For the records below, output every line from the one holding "Since flat resolution" through the final line, unaltered, and no other lines.

_ENTRIES SHOWN_

------------

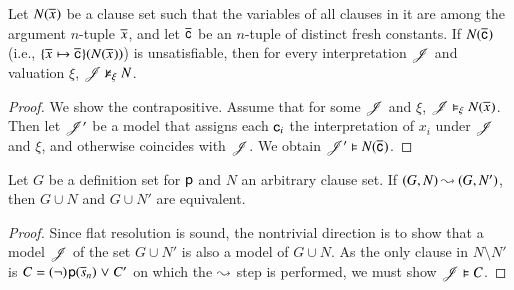 \newcommand{\mm}{\ourmodel}
\newcommand{\notmodels}{\nvDash}
\begin{rep}
   \begin{lemma}
   \label{lem:unsat-fresh-consts}
   Let $N(\overline{x}_{})$ be a clause set such that the variables of all
   clauses in it are among the argument $n$-tuple $\overline{x}_{}$, and let
   $\overline{\mathsf{c}}_{}$ be an $n$-tuple of distinct fresh constants. If
   $N(\overline{\mathsf{c}}_{})$ {\upshape(}i.e.,
   $\{\overline{x}_{}\mapsto\overline{\mathsf{c}}_{}\}(N(\overline{x}_{}))${\upshape)} is
   unsatisfiable, then for every interpretation $\mm$ and valuation $\xi$,
   $\mm \notmodels_\xi N$.
   \end{lemma}
   \begin{proof}
      We show the contrapositive. Assume that for some $\mm$ and $\xi$,  $\mm \models_\xi N(\tupleempty{x})$.
      Then let $\mathscr{J}'$
      be a model that assigns each $\mathsf{c}_i$ the interpretation of $x_i$ under $\mm$ and $\xi$, and otherwise
      coincides with $\mathscr{J}$. We obtain $\mathscr{J}' \vDash N(\overline{\mathsf{c}}_{})$.
   \end{proof}

   \begin{lemma}
      \label{lem:flat-res-set-step-satisfiability}
      Let $G$ be a definition set for $\mathsf{p}$\confrep{,}{} and $N$ an arbitrary clause
      set. If $(G, N) \mathbin\leadsto (G, N')$, then $G \cup N$ and $G \cup N'$ are
      equivalent.
   \end{lemma}
   \begin{proof}
      Since flat resolution is sound, the nontrivial direction is to show that a
      model $\mm$ of the set $G \cup N'$ is also a model of $G \cup N$. As the only clause in $N
      \setminus N'$ is $C = (\neg)\kern.2ex{\mathsf{p}(\overline{s}_{n})} \mathrel{\lor} C'$ on which
      the $\mathbin\leadsto$ step is performed, we must show $\mm \models C$.



\end{proof}
\end{rep}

------------

_EXERCISE SOLUTION_
      Since flat resolution is sound, the nontrivial direction is to show that a
      model $\mm$ of the set $G \cup N'$ is also a model of $G \cup N$. As the only clause in $N
      \setminus N'$ is $C = (\neg)\kern.2ex{\mathsf{p}(\overline{s}_{n})} \mathrel{\lor} C'$ on which
      the $\mathbin\leadsto$ step is performed, we must show $\mm \models C$.



\end{proof}
\end{rep}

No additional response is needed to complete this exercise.